The Seafarers’ Wages Bill is progressing quickly through the UK parliament in the wake of the P&O sackings scandal – and unionists are calling on France to follow suit.
It will mean that the British £9.50/hour wage will have to be paid to all staff with ‘close ties’ to the UK while in UK waters. It also has new rules on ‘hire and fire’ practices.
Mr Wonnacott has previously told The Connexion that: “It is a very serious issue for us because it [the current situation] creates a playing field that is not level, aside from the fact that we, as a company, believe in supporting people and enriching regions.”
TER ticket prices will increase in 2023 because of energy costs
TER ticket prices are expected to rise slightly in 2023 – depending on the region of France – as a result of the increased cost of energy, Le Parisien reports.
SNCF’s regional services will see their bills rise by 10-30% next year, resulting in millions of euros of additional costs, and have said: “We cannot absorb it all”.
In Auvergne-Rhône-Alpes, TER prices will increase by 8% for occasional passengers, and 2.8% for people with season tickets.
Nouvelle-Aquitaine and Provence-Alpes-Côte d’Azur are preparing for similar rises. In Ile-de-France, it is the Navigo pass which could see its price increase to €100 per month.

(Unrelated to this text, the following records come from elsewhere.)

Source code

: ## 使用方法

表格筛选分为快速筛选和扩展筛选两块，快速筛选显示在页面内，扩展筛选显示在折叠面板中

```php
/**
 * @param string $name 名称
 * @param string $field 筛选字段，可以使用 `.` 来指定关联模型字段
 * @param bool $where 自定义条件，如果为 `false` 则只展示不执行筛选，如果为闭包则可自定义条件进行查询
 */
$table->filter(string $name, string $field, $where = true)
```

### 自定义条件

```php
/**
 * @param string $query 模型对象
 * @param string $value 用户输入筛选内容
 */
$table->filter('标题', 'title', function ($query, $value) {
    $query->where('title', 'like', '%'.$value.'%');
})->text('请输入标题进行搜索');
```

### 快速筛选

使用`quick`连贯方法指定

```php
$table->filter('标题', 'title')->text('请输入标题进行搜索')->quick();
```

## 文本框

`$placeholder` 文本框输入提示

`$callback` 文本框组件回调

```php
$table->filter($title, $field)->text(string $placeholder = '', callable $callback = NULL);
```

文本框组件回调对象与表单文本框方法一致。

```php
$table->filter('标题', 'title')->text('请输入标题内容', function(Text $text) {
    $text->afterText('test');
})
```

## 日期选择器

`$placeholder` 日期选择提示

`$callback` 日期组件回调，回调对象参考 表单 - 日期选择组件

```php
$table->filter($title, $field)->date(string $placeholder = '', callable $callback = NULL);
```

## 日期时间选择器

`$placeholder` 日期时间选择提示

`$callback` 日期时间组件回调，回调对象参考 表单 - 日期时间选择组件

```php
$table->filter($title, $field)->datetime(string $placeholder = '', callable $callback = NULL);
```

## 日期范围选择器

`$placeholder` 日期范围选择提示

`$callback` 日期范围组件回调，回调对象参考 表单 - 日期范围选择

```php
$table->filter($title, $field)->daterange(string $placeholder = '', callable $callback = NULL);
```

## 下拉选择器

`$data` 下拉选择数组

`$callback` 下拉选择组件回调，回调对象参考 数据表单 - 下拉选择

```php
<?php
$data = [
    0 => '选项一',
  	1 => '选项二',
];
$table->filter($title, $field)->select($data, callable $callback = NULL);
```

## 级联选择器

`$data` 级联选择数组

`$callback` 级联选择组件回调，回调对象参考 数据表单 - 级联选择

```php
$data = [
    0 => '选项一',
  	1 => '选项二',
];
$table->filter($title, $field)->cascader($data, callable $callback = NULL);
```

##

Grand-Est, for its part, has said that it is waiting to find out more about its energy bills and will increase its tariffs in the spring.

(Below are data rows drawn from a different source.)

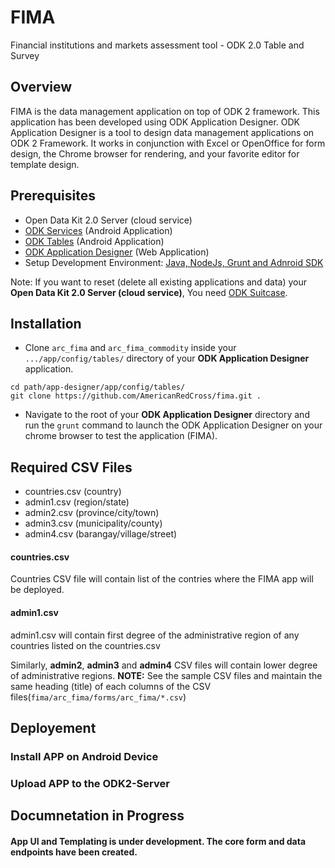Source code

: # FIMA
Financial institutions and markets assessment tool - ODK 2.0 Table and Survey

## Overview 
FIMA is the data management application on top of ODK 2 framework. This application has been developed using ODK Application Designer. ODK Application Designer is a tool to design data management applications on ODK 2 Framework. It works in conjunction with Excel or OpenOffice for form design, the Chrome browser for rendering, and your favorite editor for template design.

## Prerequisites
- Open Data Kit 2.0 Server (cloud service)
- [ODK Services](https://docs.opendatakit.org/odk2/services-intro/) (Android Application)
- [ODK Tables](https://docs.opendatakit.org/odk2/tables-intro/) (Android Application)
- [ODK Application Designer](https://docs.opendatakit.org/odk2/tables-intro/) (Web Application)
- Setup Development Environment: [Java, NodeJs, Grunt and Adnroid SDK](https://docs.opendatakit.org/odk2/app-designer-setup/) 

Note: If you want to reset (delete all existing applications and data) your **Open Data Kit 2.0 Server (cloud service)**, You need [ODK Suitcase](https://docs.opendatakit.org/odk2/suitcase-install/).


## Installation
- Clone `arc_fima` and `arc_fima_commodity` inside your `.../app/config/tables/` directory of your **ODK Application Designer** application.
```
cd path/app-designer/app/config/tables/
git clone https://github.com/AmericanRedCross/fima.git .
```
- Navigate to the root of your **ODK Application Designer** directory and run the `grunt` command to launch the ODK Application Designer on your chrome browser to test the application (FIMA).

## Required CSV Files
- countries.csv (country)
- admin1.csv (region/state)
- admin2.csv (province/city/town)
- admin3.csv (municipality/county)
- admin4.csv (barangay/village/street)

#### countries.csv
Countries CSV file will contain list of the contries where the FIMA app will be deployed.

#### admin1.csv
admin1.csv will contain first degree of the administrative region of any countries listed on the countries.csv

Similarly, **admin2**, **admin3** and **admin4** CSV files will contain lower degree of administrative regions. 
**NOTE:** See the sample CSV files and maintain the same heading (title) of each columns of the CSV files(`fima/arc_fima/forms/arc_fima/*.csv`)

## Deployement

### Install APP on Android Device

### Upload APP to the ODK2-Server



## Documnetation in Progress

#### App UI and Templating is under development. The core form and data endpoints have been created.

Heavy traffic as families return from Toussaint breaks
Today and tomorrow (November 4-5) are expected to be “difficult” for drivers travelling back to the Ile-de-France region after Toussaint half-term breaks.
The A6, the A13 and the A10 are set to be particularly congested, especially in the afternoon and evening and around toll booths.
National forecasting service Bison Futé therefore recommends that people try to get back to Ile-de-France before 14:00 if travelling on either day.
On Sunday (November 6), traffic conditions should return to normal.
Traffic conditions should be normal across the rest of the country.
You can find out more on the Bison Futé website.
Ile-de-France station building to be auctioned off
The old station building in Cergy (Val-d’Oise) is to be auctioned off, with bids to start at €180,000.
The 76m² building has been valued at €243,000, and the auction will take place between November 22 and 24.
The site currently belongs to the commune and has not been used for years, so will need renovations. However, the building could be converted into a house, especially given its central location.
Some visits to the station have already taken place, and more are planned for November 14.
New scam warning on Rennes métro
A new scam has been identified on the Rennes métro network, with several people already falling victim.
The scam involves a post-it note reading ‘HS’ (hors service, out of order) and stuck on a ticket machine, indicating that contactless payments are not possible and inviting the customer to insert their card.
However, the scammer will be watching the passenger and making a note of their pin. Both will then descend to the platform, and the scammer will pickpocket the victim’s purse or wallet as they board.
One victim said that: “By the time I had turned round, [the scammer] had already got back off the train.”
Reports of a similar scam also surfaced in November 2021 in Toulouse, when a 13-year-old and a 15-year-old girl were caught in the act.
No trains between Nantes and Cholet next weekend
There will be no trains running between Nantes and Cholet (Maine-et-Loire) via Clisson on between Sunday, November 13 and Monday, November 14.
The suspension, which is planned to allow work on the line first started in 2019, will last from 04:00 on the Sunday to 03:00 on the Monday.
The works may also cause some disturbance for local residents because of the machines being used.